◆ **Problem description**: Which lines of the material contain the word "author"? Show each one.

◆ **Record extracts**:

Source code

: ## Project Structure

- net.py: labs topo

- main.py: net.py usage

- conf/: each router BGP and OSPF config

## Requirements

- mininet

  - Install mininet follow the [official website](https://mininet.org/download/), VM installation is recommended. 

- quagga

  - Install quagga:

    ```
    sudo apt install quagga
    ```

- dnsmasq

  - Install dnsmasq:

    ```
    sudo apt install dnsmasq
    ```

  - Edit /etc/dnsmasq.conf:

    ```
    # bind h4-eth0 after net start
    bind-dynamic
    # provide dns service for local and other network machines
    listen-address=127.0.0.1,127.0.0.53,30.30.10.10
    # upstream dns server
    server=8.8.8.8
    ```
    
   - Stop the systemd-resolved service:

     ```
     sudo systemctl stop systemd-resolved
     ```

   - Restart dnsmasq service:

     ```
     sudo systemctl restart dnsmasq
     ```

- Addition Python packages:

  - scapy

--

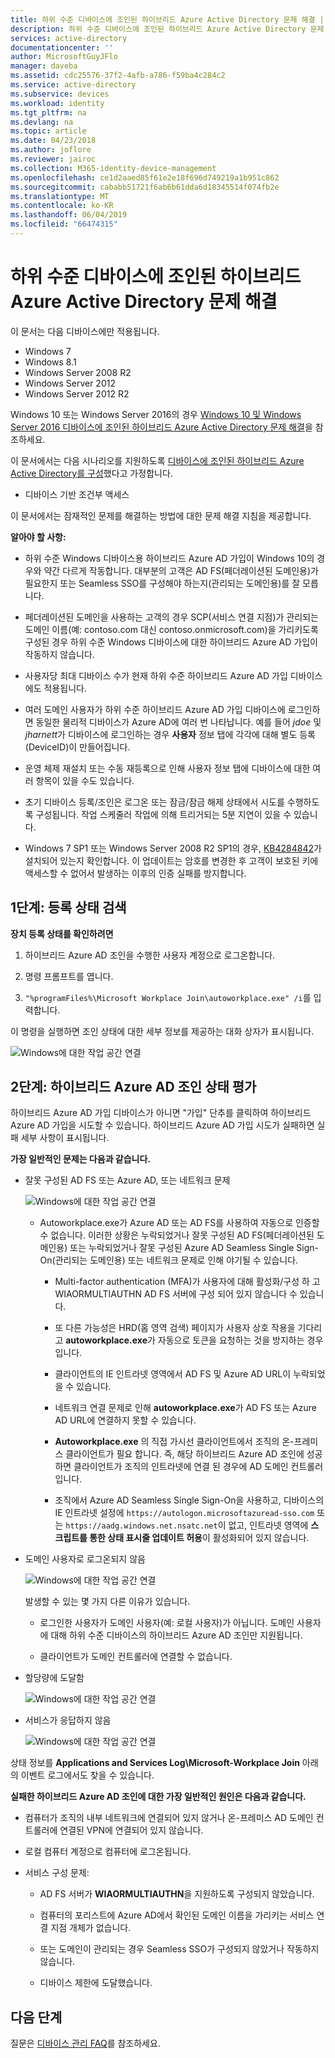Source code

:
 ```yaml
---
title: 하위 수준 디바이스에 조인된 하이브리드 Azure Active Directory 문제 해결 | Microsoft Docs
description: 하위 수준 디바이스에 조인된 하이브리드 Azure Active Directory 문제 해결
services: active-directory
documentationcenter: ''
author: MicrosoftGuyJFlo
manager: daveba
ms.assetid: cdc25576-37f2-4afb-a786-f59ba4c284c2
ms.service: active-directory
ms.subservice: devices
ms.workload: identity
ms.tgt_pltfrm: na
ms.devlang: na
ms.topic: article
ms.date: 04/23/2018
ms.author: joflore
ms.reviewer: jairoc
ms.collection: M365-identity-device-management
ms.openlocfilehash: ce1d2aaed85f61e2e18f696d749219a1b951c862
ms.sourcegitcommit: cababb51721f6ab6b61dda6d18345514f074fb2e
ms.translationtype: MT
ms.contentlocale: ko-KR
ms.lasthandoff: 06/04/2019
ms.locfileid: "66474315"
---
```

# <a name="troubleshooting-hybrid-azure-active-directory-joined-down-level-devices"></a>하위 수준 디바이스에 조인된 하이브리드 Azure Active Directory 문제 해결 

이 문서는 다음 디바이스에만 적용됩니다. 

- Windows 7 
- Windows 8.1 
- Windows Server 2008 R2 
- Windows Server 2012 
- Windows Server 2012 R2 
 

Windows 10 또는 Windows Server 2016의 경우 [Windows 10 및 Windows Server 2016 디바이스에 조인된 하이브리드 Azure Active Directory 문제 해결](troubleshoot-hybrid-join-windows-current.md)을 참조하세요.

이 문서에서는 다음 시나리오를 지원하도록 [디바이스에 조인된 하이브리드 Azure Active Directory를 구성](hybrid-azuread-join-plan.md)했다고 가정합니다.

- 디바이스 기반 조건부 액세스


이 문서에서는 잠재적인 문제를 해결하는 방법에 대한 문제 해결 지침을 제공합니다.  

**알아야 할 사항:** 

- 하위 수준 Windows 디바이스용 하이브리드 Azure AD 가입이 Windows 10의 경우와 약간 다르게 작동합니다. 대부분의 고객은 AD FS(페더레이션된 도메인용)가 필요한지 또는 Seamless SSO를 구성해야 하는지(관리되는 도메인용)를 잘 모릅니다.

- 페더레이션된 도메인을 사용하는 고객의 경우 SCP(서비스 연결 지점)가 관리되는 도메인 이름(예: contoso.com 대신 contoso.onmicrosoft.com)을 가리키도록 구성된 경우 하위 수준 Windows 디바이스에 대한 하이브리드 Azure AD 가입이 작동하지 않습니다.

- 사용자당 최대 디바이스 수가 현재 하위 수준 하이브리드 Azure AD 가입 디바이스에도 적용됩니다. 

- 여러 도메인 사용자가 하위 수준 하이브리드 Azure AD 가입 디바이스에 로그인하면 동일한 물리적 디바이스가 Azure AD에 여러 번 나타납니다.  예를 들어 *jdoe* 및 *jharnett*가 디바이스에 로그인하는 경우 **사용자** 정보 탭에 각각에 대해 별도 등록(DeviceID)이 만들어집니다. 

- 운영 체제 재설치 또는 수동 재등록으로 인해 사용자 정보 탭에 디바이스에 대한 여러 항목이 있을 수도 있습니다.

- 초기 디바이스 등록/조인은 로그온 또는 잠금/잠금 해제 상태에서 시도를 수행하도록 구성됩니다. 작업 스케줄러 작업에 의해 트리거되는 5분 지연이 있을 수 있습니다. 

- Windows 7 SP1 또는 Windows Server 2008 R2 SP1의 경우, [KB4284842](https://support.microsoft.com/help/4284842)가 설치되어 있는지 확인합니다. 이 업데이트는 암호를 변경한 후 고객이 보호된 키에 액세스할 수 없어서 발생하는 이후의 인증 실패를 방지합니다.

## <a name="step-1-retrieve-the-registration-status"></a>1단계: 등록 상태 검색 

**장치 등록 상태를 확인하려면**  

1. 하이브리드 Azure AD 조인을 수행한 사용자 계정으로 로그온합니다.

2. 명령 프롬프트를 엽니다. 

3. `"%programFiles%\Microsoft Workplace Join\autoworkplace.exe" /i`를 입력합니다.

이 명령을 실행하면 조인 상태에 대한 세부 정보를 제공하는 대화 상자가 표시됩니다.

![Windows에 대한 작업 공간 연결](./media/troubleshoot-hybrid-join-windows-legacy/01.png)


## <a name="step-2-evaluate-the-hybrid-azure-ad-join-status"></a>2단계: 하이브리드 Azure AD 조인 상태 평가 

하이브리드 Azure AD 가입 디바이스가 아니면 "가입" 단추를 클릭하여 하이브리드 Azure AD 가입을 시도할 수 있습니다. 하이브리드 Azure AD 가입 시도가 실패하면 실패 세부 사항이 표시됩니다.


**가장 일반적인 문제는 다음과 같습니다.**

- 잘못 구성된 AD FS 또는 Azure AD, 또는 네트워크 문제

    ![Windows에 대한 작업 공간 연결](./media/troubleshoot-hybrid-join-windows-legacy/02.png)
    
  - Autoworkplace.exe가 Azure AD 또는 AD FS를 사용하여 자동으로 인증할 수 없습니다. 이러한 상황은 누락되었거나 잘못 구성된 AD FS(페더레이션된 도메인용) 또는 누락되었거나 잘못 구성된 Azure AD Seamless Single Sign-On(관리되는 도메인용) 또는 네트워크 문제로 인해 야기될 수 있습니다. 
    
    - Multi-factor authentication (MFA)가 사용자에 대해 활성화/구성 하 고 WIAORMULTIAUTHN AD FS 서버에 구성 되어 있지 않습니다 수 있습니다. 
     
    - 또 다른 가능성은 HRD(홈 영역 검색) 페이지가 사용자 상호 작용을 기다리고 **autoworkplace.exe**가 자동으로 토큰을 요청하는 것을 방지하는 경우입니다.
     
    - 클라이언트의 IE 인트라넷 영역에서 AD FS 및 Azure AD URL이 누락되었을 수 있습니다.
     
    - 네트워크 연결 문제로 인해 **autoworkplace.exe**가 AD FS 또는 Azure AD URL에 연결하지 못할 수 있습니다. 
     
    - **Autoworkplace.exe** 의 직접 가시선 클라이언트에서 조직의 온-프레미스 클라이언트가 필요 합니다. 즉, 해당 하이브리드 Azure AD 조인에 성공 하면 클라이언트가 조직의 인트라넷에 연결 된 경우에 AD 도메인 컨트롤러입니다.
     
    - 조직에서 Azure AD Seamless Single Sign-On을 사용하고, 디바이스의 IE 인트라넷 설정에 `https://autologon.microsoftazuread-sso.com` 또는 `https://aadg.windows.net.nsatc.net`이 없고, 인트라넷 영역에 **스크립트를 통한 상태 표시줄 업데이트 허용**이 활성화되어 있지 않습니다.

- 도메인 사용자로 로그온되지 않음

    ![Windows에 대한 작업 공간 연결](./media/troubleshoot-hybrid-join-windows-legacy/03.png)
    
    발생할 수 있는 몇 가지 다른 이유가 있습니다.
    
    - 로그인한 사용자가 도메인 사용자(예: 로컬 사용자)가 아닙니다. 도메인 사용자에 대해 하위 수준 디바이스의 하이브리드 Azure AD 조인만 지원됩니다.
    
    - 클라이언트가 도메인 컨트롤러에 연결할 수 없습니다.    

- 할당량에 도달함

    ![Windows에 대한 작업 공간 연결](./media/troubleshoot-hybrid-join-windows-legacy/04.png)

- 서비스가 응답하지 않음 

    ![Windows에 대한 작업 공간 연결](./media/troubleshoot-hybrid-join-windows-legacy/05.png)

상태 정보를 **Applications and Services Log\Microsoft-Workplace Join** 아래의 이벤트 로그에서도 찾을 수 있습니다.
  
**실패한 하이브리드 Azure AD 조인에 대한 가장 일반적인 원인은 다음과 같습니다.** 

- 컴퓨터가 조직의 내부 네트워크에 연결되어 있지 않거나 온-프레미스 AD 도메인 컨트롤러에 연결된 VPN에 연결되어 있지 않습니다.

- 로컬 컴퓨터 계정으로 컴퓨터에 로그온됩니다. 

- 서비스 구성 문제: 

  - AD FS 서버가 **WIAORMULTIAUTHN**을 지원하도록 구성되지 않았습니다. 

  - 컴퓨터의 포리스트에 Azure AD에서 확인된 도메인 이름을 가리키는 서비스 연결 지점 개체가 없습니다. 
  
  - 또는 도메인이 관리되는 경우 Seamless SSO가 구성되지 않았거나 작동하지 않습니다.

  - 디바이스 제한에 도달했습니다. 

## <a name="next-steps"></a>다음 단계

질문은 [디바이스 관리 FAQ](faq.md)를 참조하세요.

◆ **Task output**:
author: MicrosoftGuyJFlo
ms.author: joflore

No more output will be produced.